» SOURCE MATERIAL
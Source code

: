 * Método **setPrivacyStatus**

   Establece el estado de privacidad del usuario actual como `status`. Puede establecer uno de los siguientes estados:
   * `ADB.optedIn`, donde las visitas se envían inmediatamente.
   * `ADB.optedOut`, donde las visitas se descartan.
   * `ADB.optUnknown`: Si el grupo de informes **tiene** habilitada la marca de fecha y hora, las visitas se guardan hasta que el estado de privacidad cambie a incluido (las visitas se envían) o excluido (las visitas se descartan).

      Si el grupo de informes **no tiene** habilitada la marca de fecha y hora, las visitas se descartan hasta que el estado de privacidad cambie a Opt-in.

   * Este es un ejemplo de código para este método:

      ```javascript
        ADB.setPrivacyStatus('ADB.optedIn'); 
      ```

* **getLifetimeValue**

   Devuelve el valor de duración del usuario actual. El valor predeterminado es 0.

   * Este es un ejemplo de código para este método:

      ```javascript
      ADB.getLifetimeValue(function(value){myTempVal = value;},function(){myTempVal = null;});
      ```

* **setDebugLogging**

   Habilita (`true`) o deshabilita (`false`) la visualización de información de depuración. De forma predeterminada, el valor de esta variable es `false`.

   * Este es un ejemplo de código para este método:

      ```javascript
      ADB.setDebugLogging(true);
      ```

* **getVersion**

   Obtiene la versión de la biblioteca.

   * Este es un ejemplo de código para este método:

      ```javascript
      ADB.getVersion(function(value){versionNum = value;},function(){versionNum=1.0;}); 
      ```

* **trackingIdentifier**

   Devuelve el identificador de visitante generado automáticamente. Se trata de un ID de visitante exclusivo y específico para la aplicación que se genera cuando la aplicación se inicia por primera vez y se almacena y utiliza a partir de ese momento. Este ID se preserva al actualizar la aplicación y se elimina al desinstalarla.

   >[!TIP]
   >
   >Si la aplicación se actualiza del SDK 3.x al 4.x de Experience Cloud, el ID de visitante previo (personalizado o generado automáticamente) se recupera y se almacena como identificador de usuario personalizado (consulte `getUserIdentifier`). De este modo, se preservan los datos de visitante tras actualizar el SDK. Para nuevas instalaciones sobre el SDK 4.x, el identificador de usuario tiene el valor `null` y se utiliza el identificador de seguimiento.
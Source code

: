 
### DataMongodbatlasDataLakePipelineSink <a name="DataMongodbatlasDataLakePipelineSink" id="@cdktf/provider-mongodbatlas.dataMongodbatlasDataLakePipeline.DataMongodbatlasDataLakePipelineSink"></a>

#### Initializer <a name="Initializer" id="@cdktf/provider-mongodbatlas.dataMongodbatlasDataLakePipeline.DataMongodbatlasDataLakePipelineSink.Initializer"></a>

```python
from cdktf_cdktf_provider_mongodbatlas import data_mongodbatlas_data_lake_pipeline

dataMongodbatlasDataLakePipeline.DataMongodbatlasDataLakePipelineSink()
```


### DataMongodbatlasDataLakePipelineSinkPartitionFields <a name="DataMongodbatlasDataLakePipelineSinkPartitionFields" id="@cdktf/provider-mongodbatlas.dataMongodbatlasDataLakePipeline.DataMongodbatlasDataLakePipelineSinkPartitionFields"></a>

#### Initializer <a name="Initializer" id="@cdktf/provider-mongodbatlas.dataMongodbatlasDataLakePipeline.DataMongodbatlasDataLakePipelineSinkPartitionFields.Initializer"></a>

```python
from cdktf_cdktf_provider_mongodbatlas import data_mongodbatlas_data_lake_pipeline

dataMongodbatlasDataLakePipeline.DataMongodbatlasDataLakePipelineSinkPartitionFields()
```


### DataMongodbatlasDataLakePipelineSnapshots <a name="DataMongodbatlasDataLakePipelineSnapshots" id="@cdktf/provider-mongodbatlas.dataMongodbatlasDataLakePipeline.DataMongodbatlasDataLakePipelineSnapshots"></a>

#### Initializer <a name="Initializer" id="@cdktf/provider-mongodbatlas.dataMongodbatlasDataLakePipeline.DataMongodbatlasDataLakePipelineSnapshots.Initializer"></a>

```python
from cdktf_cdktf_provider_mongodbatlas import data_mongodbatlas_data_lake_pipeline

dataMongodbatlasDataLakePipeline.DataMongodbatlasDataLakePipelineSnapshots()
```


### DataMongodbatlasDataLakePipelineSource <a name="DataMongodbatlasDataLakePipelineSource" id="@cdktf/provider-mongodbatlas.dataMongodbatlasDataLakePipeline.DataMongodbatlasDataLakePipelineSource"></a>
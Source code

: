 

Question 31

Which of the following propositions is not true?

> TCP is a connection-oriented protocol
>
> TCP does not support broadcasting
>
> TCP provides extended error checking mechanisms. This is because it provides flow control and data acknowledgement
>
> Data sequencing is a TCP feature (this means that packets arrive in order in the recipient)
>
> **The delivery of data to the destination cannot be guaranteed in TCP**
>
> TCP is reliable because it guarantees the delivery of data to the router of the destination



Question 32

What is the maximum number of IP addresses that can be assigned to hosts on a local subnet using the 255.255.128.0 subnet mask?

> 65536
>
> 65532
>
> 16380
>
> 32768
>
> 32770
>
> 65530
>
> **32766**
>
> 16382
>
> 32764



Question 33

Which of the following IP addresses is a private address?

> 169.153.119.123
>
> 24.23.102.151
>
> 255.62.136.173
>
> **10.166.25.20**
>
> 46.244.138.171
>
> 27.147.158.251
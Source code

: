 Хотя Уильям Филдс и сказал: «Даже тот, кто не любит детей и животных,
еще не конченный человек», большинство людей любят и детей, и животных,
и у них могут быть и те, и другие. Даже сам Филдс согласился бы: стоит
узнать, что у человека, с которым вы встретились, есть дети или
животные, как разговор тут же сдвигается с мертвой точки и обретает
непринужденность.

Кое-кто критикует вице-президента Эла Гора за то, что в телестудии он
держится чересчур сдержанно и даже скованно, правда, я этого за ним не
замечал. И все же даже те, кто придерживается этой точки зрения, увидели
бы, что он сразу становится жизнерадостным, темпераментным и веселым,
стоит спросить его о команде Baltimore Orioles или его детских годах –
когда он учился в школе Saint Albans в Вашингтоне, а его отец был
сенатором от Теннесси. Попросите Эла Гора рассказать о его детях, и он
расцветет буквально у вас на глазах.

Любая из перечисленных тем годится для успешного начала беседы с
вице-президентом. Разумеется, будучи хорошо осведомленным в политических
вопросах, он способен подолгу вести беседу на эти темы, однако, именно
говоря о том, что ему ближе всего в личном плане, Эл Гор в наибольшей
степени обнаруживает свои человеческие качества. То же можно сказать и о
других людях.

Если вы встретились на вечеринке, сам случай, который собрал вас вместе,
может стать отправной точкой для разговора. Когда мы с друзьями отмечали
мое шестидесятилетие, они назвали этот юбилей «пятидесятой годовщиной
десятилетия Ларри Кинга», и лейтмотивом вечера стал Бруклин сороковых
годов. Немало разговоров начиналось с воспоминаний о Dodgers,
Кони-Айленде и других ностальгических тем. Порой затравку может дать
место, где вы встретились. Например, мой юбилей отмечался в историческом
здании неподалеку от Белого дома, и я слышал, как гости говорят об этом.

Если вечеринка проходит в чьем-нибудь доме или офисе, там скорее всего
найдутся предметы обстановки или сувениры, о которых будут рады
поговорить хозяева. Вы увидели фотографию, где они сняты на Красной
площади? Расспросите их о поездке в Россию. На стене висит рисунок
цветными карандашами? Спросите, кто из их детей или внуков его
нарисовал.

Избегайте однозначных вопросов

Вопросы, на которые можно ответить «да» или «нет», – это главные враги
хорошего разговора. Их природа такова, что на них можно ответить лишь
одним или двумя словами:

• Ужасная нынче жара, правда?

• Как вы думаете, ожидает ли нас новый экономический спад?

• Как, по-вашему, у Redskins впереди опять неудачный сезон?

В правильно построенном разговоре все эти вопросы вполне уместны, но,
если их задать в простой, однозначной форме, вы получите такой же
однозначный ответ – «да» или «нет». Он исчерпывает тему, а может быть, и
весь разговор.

» HOW TO COMPLETE THIS TASK
Retype, in the same exact form, the lines of the material above from the line holding "бы, что он сразу" through the line holding "годов. Немало разговоров".

» REPLY TO THE TASK
бы, что он сразу становится жизнерадостным, темпераментным и веселым,
стоит спросить его о команде Baltimore Orioles или его детских годах –
когда он учился в школе Saint Albans в Вашингтоне, а его отец был
сенатором от Теннесси. Попросите Эла Гора рассказать о его детях, и он
расцветет буквально у вас на глазах.

Любая из перечисленных тем годится для успешного начала беседы с
вице-президентом. Разумеется, будучи хорошо осведомленным в политических
вопросах, он способен подолгу вести беседу на эти темы, однако, именно
говоря о том, что ему ближе всего в личном плане, Эл Гор в наибольшей
степени обнаруживает свои человеческие качества. То же можно сказать и о
других людях.

Если вы встретились на вечеринке, сам случай, который собрал вас вместе,
может стать отправной точкой для разговора. Когда мы с друзьями отмечали
мое шестидесятилетие, они назвали этот юбилей «пятидесятой годовщиной
десятилетия Ларри Кинга», и лейтмотивом вечера стал Бруклин сороковых
годов. Немало разговоров начиналось с воспоминаний о Dodgers,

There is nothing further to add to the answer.